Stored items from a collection
^^^^^^^^

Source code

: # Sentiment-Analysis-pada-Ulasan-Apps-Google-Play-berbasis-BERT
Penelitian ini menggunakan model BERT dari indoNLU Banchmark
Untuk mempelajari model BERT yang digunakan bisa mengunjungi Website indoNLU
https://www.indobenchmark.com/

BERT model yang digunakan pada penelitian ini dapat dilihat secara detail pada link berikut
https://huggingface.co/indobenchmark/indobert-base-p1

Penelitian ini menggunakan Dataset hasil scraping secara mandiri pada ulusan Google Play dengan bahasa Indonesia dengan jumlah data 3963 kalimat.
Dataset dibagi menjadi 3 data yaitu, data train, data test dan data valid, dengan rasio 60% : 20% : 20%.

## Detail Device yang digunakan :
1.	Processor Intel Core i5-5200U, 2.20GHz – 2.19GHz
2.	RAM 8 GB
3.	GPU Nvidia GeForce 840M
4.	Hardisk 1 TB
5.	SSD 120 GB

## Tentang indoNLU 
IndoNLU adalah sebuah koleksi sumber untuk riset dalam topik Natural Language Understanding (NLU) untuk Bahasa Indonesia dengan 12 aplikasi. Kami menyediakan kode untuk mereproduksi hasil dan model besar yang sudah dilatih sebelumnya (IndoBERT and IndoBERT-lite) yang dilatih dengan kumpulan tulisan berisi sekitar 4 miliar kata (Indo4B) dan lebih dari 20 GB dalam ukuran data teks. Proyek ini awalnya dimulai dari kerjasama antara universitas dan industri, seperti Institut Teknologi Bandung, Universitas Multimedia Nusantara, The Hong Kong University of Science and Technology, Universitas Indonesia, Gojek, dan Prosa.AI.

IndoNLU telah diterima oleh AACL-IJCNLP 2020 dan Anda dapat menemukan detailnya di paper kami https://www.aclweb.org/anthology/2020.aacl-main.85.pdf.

^^^^^^^^

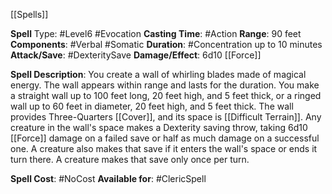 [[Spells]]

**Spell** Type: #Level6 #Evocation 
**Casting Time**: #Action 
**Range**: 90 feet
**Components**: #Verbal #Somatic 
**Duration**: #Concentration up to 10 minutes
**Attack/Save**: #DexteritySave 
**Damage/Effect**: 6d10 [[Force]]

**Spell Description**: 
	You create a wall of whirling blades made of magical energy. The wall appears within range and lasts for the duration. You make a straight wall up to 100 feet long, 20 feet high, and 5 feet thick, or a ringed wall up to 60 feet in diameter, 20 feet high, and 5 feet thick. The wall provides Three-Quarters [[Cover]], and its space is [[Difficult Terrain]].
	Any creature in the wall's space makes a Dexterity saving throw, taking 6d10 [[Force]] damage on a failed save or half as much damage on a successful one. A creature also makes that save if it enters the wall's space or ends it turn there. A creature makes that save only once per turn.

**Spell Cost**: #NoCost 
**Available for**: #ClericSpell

^^^^^^^^

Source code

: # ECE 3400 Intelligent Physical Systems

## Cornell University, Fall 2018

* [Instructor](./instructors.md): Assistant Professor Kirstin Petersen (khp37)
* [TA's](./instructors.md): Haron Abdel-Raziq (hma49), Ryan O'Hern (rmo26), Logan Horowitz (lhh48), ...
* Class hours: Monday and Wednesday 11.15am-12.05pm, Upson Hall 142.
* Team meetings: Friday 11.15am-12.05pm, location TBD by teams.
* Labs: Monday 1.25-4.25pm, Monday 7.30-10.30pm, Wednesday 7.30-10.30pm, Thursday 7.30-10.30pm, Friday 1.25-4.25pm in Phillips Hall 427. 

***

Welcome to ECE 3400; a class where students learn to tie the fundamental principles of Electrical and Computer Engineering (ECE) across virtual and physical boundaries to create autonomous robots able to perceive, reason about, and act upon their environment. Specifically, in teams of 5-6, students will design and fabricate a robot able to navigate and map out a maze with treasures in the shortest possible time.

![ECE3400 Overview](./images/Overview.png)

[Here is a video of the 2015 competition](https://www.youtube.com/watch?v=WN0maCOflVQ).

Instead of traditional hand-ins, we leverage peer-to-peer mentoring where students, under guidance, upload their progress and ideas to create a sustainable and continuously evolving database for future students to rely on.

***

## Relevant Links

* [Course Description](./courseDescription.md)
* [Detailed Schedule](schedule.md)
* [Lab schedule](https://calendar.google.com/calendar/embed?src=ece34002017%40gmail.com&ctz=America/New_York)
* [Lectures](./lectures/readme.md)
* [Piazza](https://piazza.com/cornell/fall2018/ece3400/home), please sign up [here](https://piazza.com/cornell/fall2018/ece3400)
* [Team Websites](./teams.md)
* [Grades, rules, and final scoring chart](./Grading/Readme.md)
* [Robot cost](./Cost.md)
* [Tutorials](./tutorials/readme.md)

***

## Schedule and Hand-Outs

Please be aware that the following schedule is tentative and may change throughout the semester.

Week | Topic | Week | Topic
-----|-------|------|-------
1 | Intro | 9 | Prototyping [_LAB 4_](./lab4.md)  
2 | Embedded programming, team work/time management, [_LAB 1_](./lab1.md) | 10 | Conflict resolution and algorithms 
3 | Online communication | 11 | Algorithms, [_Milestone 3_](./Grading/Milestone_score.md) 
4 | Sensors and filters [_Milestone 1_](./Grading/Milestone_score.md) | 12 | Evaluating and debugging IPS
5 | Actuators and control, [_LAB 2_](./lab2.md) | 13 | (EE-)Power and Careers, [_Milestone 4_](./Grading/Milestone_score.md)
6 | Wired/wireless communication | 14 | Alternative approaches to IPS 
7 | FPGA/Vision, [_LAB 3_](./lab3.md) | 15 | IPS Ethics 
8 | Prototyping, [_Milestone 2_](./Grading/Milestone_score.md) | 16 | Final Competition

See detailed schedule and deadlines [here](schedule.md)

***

^^^^^^^^

If a line in the records above contains the word "Wednesday", count it, then give the total and nothing else.

**ANSWER TO THE PROBLEM:**
2